Questa rubrica non parla, ohimè, di cinema. Quindi il titolo non è riferito al film del 1977 con la regia di Dino Risi, Mario Monicelli ed Ettore Scola.
Parlerò di nativi digitali.
Nativi digitali. se ne sente tanto parlare, pochi sono riusciti a vederli da vicino. Si favoleggia che siano giovanissimi, intorno ai 18 anni, vivano iperconnessi, vivano il real time, il just-in time-on demand. Screenagers grintosi e perennemente multitasking.
La sera del venerdì 17 ottobre 2008, a Occasioneperduta, due esemplari unici si sono materializzati davanti ai miei occhi, inaspettatamente. Eppure Flavia Marzano mi aveva avvertita: a cena alcuni ragazzi ci porranno questioni, problemi, punti di vista, esperienze su cui riflettere. Ero allarmata: temevo i soliti interventi edulcorati e titubanti, velati di ingenuità, ai quali gli adulti reagiscono con sorrisetti di sufficienza.
Ho ricevuto una sberla.
Il primo a intervenire è stato Marco De Rossi un nativo di 18 anni, ben vestito, aspetto acqua e sapone, camicia bianca e capelli corti.
Ha raccontato, con linguaggio appropriato (tutti i congiuntivi al posto giusto) sicurezza e una buona dose di humor, la sua esperienza di promotore -erogatore di formazione online libera, gratuita, informale. Il progetto è OIL (acronimo di Open Informatic Learning, ) OILproject è una community che organizza, eroga, crea repository di lezioni intorno all’informatica.
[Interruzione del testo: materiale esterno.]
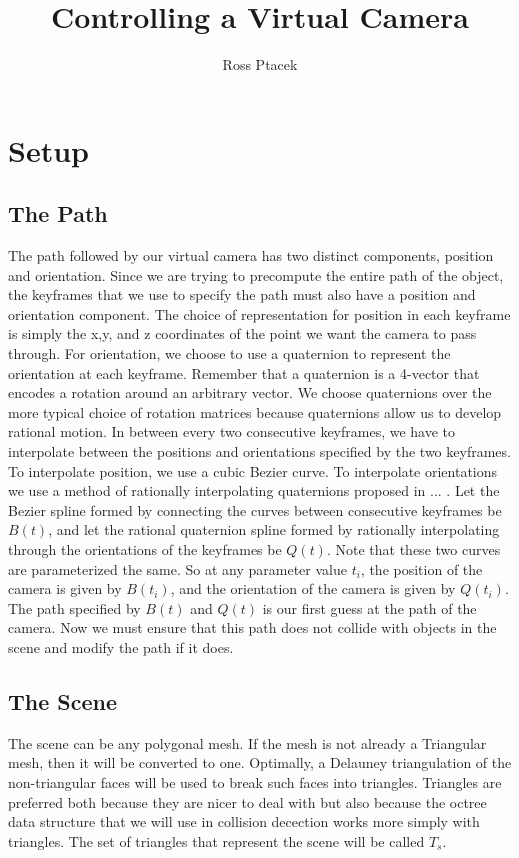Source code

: \documentclass[12pt]{article}
\title{Controlling a Virtual Camera}
\author{Ross Ptacek}
\begin{document}
\maketitle

\begin{abstract}

\end{abstract}

\section{Setup}
\subsection{The Path}
The path followed by our virtual camera has two distinct components, position
and orientation.
Since we are trying to precompute the entire path of the object, the keyframes
that we use to specify the path must also have a position and orientation 
component.
The choice of representation for position in each keyframe is simply the x,y,
and z coordinates of the point we want the camera to pass through.
For orientation, we choose to use a quaternion to represent the orientation at
each keyframe.
Remember that a quaternion is a 4-vector that encodes a rotation around an
arbitrary vector.
We choose quaternions over the more typical choice of rotation matrices because
quaternions allow us to develop rational motion.
In between every two consecutive keyframes, we have to interpolate between the
positions and orientations specified by the two keyframes.
To interpolate position, we use a cubic Bezier curve.
To interpolate orientations we use a method of rationally interpolating 
quaternions proposed in ... .
Let the Bezier spline formed by connecting the curves between consecutive
keyframes be $B(t)$, and let the rational quaternion spline formed by 
rationally interpolating through the orientations of the keyframes be $Q(t)$.
Note that these two curves are parameterized the same.
So at any parameter value $t_{i}$, the position of the camera is given by
$B(t_{i})$, and the orientation of the camera is given by $Q(t_{i})$.
The path specified by $B(t)$ and $Q(t)$ is our first guess at the path of the
camera.
Now we must ensure that this path does not collide with objects in the scene
and modify the path if it does.

\subsection{The Scene}
The scene can be any polygonal mesh.
If the mesh is not already a Triangular mesh, then it will be converted to one.
Optimally, a Delauney triangulation of the non-triangular faces will be used to
break such faces into triangles.
Triangles are preferred both because they are nicer to deal with but also
because the octree data structure that we will use in collision decection works
more simply with triangles.
The set of triangles that represent the scene will be called $T_{s}$.
\end{document}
Sono lezioni in chat che si avvalgono anche del contributo di professionisti che prestano opera gratuitamente in chat vocali. L’audio viene registrato e messo in rete per il download. Mentre il mondo accademico si interroga sull’ open e free e-learning, qualcuno con tranquillità assoluta lo fa.
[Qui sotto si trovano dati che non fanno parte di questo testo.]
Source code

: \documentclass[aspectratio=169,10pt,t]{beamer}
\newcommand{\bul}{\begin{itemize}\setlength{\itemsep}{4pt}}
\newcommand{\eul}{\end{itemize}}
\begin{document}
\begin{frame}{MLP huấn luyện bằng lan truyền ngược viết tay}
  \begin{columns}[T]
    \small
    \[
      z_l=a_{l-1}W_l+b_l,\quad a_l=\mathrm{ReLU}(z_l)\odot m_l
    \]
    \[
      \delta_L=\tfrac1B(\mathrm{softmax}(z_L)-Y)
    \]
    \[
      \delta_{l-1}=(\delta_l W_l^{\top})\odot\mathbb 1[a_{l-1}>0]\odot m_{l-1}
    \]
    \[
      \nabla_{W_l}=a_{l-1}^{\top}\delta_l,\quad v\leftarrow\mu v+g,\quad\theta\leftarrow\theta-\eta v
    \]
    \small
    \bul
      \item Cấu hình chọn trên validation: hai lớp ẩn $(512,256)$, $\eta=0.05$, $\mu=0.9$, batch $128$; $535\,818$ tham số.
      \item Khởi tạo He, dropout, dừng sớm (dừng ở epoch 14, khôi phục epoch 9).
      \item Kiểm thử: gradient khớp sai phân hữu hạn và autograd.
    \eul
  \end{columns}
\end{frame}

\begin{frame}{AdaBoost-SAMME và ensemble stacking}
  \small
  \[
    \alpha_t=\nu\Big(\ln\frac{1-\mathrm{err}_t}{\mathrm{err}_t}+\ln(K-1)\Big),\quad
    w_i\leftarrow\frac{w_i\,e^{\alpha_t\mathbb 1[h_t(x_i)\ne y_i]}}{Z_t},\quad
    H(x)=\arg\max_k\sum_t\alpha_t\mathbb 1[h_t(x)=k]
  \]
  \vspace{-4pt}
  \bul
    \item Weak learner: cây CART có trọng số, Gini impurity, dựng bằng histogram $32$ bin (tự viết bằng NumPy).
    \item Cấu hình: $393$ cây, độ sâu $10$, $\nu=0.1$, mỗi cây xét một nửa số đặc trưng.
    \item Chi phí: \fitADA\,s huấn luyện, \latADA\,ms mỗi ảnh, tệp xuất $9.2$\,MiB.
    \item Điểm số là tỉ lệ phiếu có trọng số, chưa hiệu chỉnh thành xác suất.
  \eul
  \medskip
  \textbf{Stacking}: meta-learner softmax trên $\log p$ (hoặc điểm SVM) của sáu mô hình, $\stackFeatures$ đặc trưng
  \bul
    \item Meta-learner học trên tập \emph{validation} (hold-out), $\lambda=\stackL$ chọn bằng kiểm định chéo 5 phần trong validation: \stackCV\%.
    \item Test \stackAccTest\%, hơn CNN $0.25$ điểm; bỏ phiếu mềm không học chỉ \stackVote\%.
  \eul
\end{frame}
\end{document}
Il secondo nativo è Salvatore Aranzulla, un mito della rete. Vive in provincia di Catania, frequenta il liceo scientifico e ha una dimensione multitasking, poiché è studente e imprenditore di sé stesso.
Ha creato intorno alla sua persona un business unico. Dall’età di 14 anni eroga consigli e informazioni sulla sicurezza in rete, come non prendere virus, come proteggere il proprio PC. Ne ha fatto un’attività redditizia. Ora si occupa del canale tecnologico di Virgilio. E’ autore di un bestseller sulla sicurezza informatica. A dire il vero, a dirla tutta, mi ha molto colpita il suo pensiero che è, per certi versi, eticamente al limite. Salvatore ha infatti illustrato la sua politica di promozione della pubblicità sulla rete. Ha creato due luoghi con aste al ribasso e passaggio agli sponsor di profili dei suoi utenti per indirizzare la pubblicità su target specifici (queste info non le linko, perdonatemi). Ha impietosamente raccontato delle lezioni di informatica del suo liceo, in cui viene insegnato “Word” e “Explorer”. Prof di Salvatore, scusate: ma perchè non rovesciare la lezione e farla tenere da lui? Forza, coraggio, fate un passo indietro.
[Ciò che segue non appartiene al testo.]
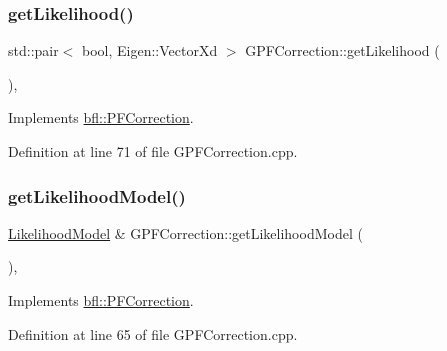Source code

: \subsubsection{\texorpdfstring{get\+Likelihood()}{getLikelihood()}}
{\footnotesize\ttfamily std\+::pair$<$ bool, Eigen\+::\+Vector\+Xd $>$ G\+P\+F\+Correction\+::get\+Likelihood (\begin{DoxyParamCaption}{ }\end{DoxyParamCaption})\hspace{0.3cm}{\ttfamily [override]}, {\ttfamily [virtual]}}



Implements \mbox{\hyperlink{classbfl_1_1PFCorrection_ab6eca766077c4ab1db3417dab6c44d27}{bfl\+::\+P\+F\+Correction}}.



Definition at line 71 of file G\+P\+F\+Correction.\+cpp.

\mbox{\label{classbfl_1_1GPFCorrection_afa1e971c9b618c50bd98f1d5774cff3a}} 
\subsubsection{\texorpdfstring{get\+Likelihood\+Model()}{getLikelihoodModel()}}
{\footnotesize\ttfamily \mbox{\hyperlink{classbfl_1_1LikelihoodModel}{Likelihood\+Model}} \& G\+P\+F\+Correction\+::get\+Likelihood\+Model (\begin{DoxyParamCaption}{ }\end{DoxyParamCaption})\hspace{0.3cm}{\ttfamily [override]}, {\ttfamily [virtual]}}



Implements \mbox{\hyperlink{classbfl_1_1PFCorrection_ad812d0b488e0882b246dd19d4f6818e1}{bfl\+::\+P\+F\+Correction}}.



Definition at line 65 of file G\+P\+F\+Correction.\+cpp.

\mbox{\label{classbfl_1_1GPFCorrection_a670298795b61fab434eefd192b7fe81f}}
Ah, dimenticavo: per coloro che pensano che il digital divide si combatte dando alle persone e alle scuole l’hardware e la connettività e il resto viene da sè: Salvatore NON ha la banda larga.
Su una cosa i due nativi non sono stati d’accordo:
Salvatore ha detto che la scuola non lavora bene, perchè non professionalizza, mentre Marco ha detto No! lui è grato al suo liceo classico che gli ha insegnato a parlare, scrivere, articolare ed esprimere pensieri coerenti. La professionalizzazione verrà semmai dopo, nel percorso universitario. Entrambi sono stati giudici severissimi dell’incapacità dei ragazzi di scrivere in italiano corretto, esprimere e comprendere pensieri.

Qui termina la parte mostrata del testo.